* **About this task**
The records that follow must be reproduced in full, with every picture excluded.

------------------------------------

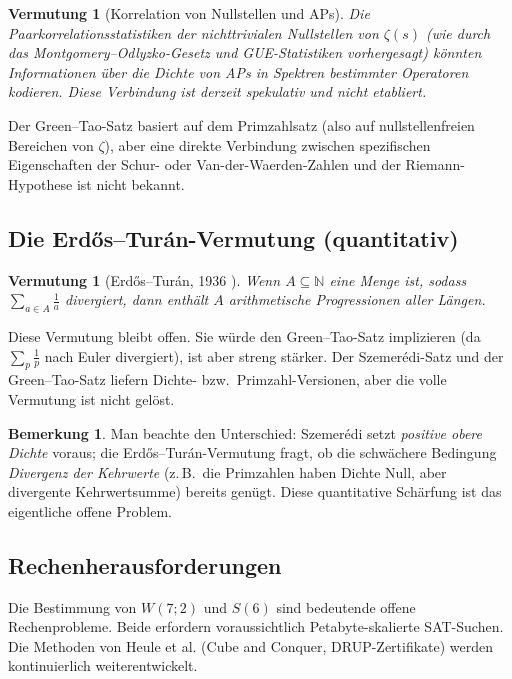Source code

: \documentclass[12pt,a4paper]{amsart}
\newtheorem{conjecture}[theorem]{Vermutung}
\theoremstyle{definition}
\newtheorem{remark}[theorem]{Bemerkung}
\newcommand{\N}{\mathbb{N}}
\begin{document}
\begin{conjecture}[Korrelation von Nullstellen und APs]\label{verm:rh-ap}
Die Paarkorrela\-tionsstatistiken der nichttrivialen Nullstellen von $\zeta(s)$
(wie durch das Montgomery--Odlyzko-Gesetz und GUE-Statistiken vorhergesagt) könnten
Informationen über die Dichte von APs in Spektren bestimmter Operatoren kodieren.
Diese Verbindung ist derzeit spekulativ und nicht etabliert.
\end{conjecture}

Der Green--Tao-Satz basiert auf dem Primzahlsatz (also auf nullstellenfreien Bereichen
von $\zeta$), aber eine direkte Verbindung zwischen spezifischen Eigenschaften der
Schur- oder Van-der-Waerden-Zahlen und der Riemann-Hypothese ist nicht bekannt.

\subsection{Die Erdős--Turán-Vermutung (quantitativ)}

\begin{conjecture}[Erdős--Turán, 1936 \cite{ErdosTuran1936}]
Wenn $A \subseteq \N$ eine Menge ist, sodass $\sum_{a \in A} \frac{1}{a}$ divergiert,
dann enthält $A$ arithmetische Progressionen aller Längen.
\end{conjecture}

Diese Vermutung bleibt offen. Sie würde den Green--Tao-Satz implizieren (da
$\sum_{p} \frac{1}{p}$ nach Euler divergiert), ist aber streng stärker. Der
Szemerédi-Satz und der Green--Tao-Satz liefern Dichte- bzw.\ Primzahl-Versionen,
aber die volle Vermutung ist nicht gelöst.

\begin{remark}
Man beachte den Unterschied: Szemerédi setzt \emph{positive obere Dichte} voraus;
die Erdős--Turán-Vermutung fragt, ob die schwächere Bedingung \emph{Divergenz der
Kehrwerte} (z.\,B.\ die Primzahlen haben Dichte Null, aber divergente Kehrwertsumme)
bereits genügt. Diese quantitative Schärfung ist das eigentliche offene Problem.
\end{remark}

\subsection{Rechenherausforderungen}

Die Bestimmung von $W(7;2)$ und $S(6)$ sind bedeutende offene Rechenprobleme. Beide
erfordern voraussichtlich Petabyte-skalierte SAT-Suchen. Die Methoden von Heule et al.
(Cube and Conquer, DRUP-Zertifikate) werden kontinuierlich weiterentwickelt.
\end{document}

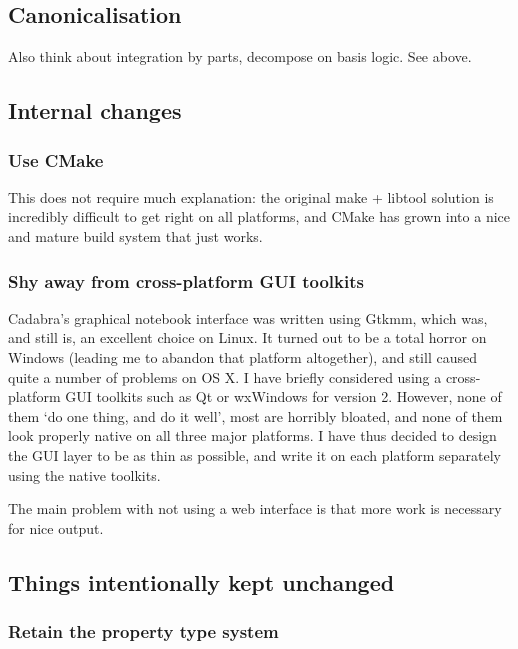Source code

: \documentclass[11pt]{article}
\begin{document}
\subsection{Canonicalisation}

Also think about integration by parts, decompose on basis logic. See above.


\subsection{Internal changes}
\subsubsection{Use CMake}

This does not require much explanation: the original make + libtool
solution is incredibly difficult to get right on all platforms, and
CMake has grown into a nice and mature build system that just works.

\subsubsection{Shy away from cross-platform GUI toolkits}

Cadabra's graphical notebook interface was written using Gtkmm, which
was, and still is, an excellent choice on Linux. It turned out to be a
total horror on Windows (leading me to abandon that platform
altogether), and still caused quite a number of problems on OS X.  I
have briefly considered using a cross-platform GUI toolkits such as Qt
or wxWindows for version 2. However, none of them `do one thing, and
do it well', most are horribly bloated, and none of them look properly
native on all three major platforms. I have thus decided to design the
GUI layer to be as thin as possible, and write it on each platform
separately using the native toolkits.

The main problem with not using a web interface is that more work is
necessary for nice output. 

\subsection{Things intentionally kept unchanged}
\subsubsection{Retain the property type system}
\end{document}
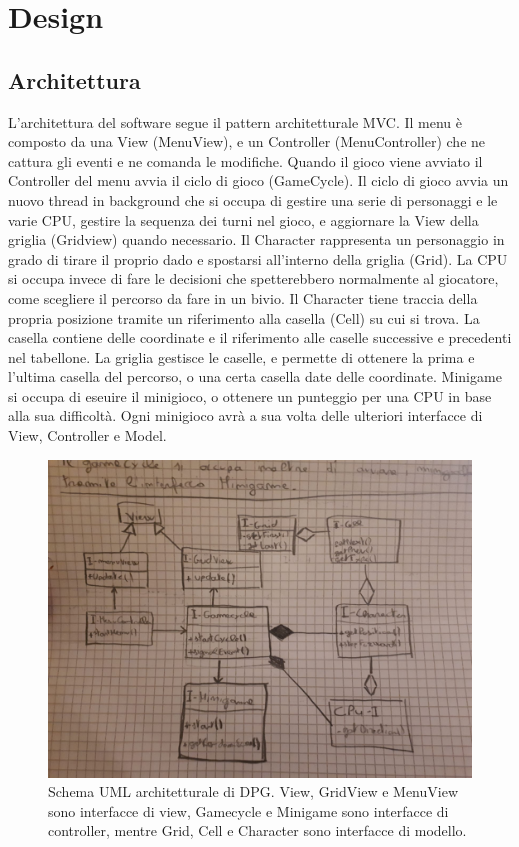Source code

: \documentclass[a4paper,12pt]{report}
\begin{document}
	\chapter{Design}

	\section{Architettura}

	L'architettura del software segue il pattern architetturale MVC.
	Il menu è composto da una View (MenuView), e un Controller (MenuController) che ne cattura gli eventi e ne comanda le modifiche.
	Quando il gioco viene avviato il Controller del menu avvia il ciclo di gioco (GameCycle).
	Il ciclo di gioco avvia un nuovo thread in background che si occupa di gestire una serie di personaggi e le varie CPU, gestire la sequenza dei turni nel gioco, e aggiornare la View della griglia (Gridview) quando necessario.
	Il Character rappresenta un personaggio in grado di tirare il proprio dado e spostarsi all'interno della griglia (Grid).
	La CPU si occupa invece di fare le decisioni che spetterebbero normalmente al giocatore, come scegliere il percorso da fare in un bivio.
	Il Character tiene traccia della propria posizione tramite un riferimento alla casella (Cell) su cui si trova.
	La casella contiene delle coordinate e il riferimento alle caselle successive e precedenti nel tabellone.
	La griglia gestisce le caselle, e permette di ottenere la prima e l'ultima casella del percorso, o una certa casella date delle coordinate.
	Minigame si occupa di eseuire il minigioco, o ottenere un punteggio per una CPU in base alla sua difficoltà.
	Ogni minigioco avrà a sua volta delle ulteriori interfacce di View, Controller e Model.

	\begin{figure}[!t]
		\centering{}
		\includegraphics[width=\textwidth]{images/arch.jpeg}
		\caption{Schema UML architetturale di DPG. View, GridView e MenuView sono interfacce di view, Gamecycle e Minigame sono interfacce di controller, mentre Grid, Cell e Character sono interfacce di modello.}
		\label{img:goodarch}
	\end{figure}
\end{document}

------------------------------------

* **Task output**
Source code

: \documentclass[12pt,a4paper]{amsart}
\newtheorem{conjecture}[theorem]{Vermutung}
\theoremstyle{definition}
\newtheorem{remark}[theorem]{Bemerkung}
\newcommand{\N}{\mathbb{N}}
\begin{document}
\begin{conjecture}[Korrelation von Nullstellen und APs]\label{verm:rh-ap}
Die Paarkorrela\-tionsstatistiken der nichttrivialen Nullstellen von $\zeta(s)$
(wie durch das Montgomery--Odlyzko-Gesetz und GUE-Statistiken vorhergesagt) könnten
Informationen über die Dichte von APs in Spektren bestimmter Operatoren kodieren.
Diese Verbindung ist derzeit spekulativ und nicht etabliert.
\end{conjecture}

Der Green--Tao-Satz basiert auf dem Primzahlsatz (also auf nullstellenfreien Bereichen
von $\zeta$), aber eine direkte Verbindung zwischen spezifischen Eigenschaften der
Schur- oder Van-der-Waerden-Zahlen und der Riemann-Hypothese ist nicht bekannt.

\subsection{Die Erdős--Turán-Vermutung (quantitativ)}

\begin{conjecture}[Erdős--Turán, 1936 \cite{ErdosTuran1936}]
Wenn $A \subseteq \N$ eine Menge ist, sodass $\sum_{a \in A} \frac{1}{a}$ divergiert,
dann enthält $A$ arithmetische Progressionen aller Längen.
\end{conjecture}

Diese Vermutung bleibt offen. Sie würde den Green--Tao-Satz implizieren (da
$\sum_{p} \frac{1}{p}$ nach Euler divergiert), ist aber streng stärker. Der
Szemerédi-Satz und der Green--Tao-Satz liefern Dichte- bzw.\ Primzahl-Versionen,
aber die volle Vermutung ist nicht gelöst.

\begin{remark}
Man beachte den Unterschied: Szemerédi setzt \emph{positive obere Dichte} voraus;
die Erdős--Turán-Vermutung fragt, ob die schwächere Bedingung \emph{Divergenz der
Kehrwerte} (z.\,B.\ die Primzahlen haben Dichte Null, aber divergente Kehrwertsumme)
bereits genügt. Diese quantitative Schärfung ist das eigentliche offene Problem.
\end{remark}

\subsection{Rechenherausforderungen}

Die Bestimmung von $W(7;2)$ und $S(6)$ sind bedeutende offene Rechenprobleme. Beide
erfordern voraussichtlich Petabyte-skalierte SAT-Suchen. Die Methoden von Heule et al.
(Cube and Conquer, DRUP-Zertifikate) werden kontinuierlich weiterentwickelt.
\end{document}

Source code

: \documentclass[11pt]{article}
\begin{document}
\subsection{Canonicalisation}

Also think about integration by parts, decompose on basis logic. See above.


\subsection{Internal changes}
\subsubsection{Use CMake}

This does not require much explanation: the original make + libtool
solution is incredibly difficult to get right on all platforms, and
CMake has grown into a nice and mature build system that just works.

\subsubsection{Shy away from cross-platform GUI toolkits}

Cadabra's graphical notebook interface was written using Gtkmm, which
was, and still is, an excellent choice on Linux. It turned out to be a
total horror on Windows (leading me to abandon that platform
altogether), and still caused quite a number of problems on OS X.  I
have briefly considered using a cross-platform GUI toolkits such as Qt
or wxWindows for version 2. However, none of them `do one thing, and
do it well', most are horribly bloated, and none of them look properly
native on all three major platforms. I have thus decided to design the
GUI layer to be as thin as possible, and write it on each platform
separately using the native toolkits.

The main problem with not using a web interface is that more work is
necessary for nice output. 

\subsection{Things intentionally kept unchanged}
\subsubsection{Retain the property type system}
\end{document}
Source code

: \documentclass[a4paper,12pt]{report}
\begin{document}
	\chapter{Design}

	\section{Architettura}

	L'architettura del software segue il pattern architetturale MVC.
	Il menu è composto da una View (MenuView), e un Controller (MenuController) che ne cattura gli eventi e ne comanda le modifiche.
	Quando il gioco viene avviato il Controller del menu avvia il ciclo di gioco (GameCycle).
	Il ciclo di gioco avvia un nuovo thread in background che si occupa di gestire una serie di personaggi e le varie CPU, gestire la sequenza dei turni nel gioco, e aggiornare la View della griglia (Gridview) quando necessario.
	Il Character rappresenta un personaggio in grado di tirare il proprio dado e spostarsi all'interno della griglia (Grid).
	La CPU si occupa invece di fare le decisioni che spetterebbero normalmente al giocatore, come scegliere il percorso da fare in un bivio.
	Il Character tiene traccia della propria posizione tramite un riferimento alla casella (Cell) su cui si trova.
	La casella contiene delle coordinate e il riferimento alle caselle successive e precedenti nel tabellone.
	La griglia gestisce le caselle, e permette di ottenere la prima e l'ultima casella del percorso, o una certa casella date delle coordinate.
	Minigame si occupa di eseuire il minigioco, o ottenere un punteggio per una CPU in base alla sua difficoltà.
	Ogni minigioco avrà a sua volta delle ulteriori interfacce di View, Controller e Model.

	\begin{figure}[!t]
		\centering{}
		\includegraphics[width=\textwidth]{images/arch.jpeg}
		\caption{Schema UML architetturale di DPG. View, GridView e MenuView sono interfacce di view, Gamecycle e Minigame sono interfacce di controller, mentre Grid, Cell e Character sono interfacce di modello.}
		\label{img:goodarch}
	\end{figure}
\end{document}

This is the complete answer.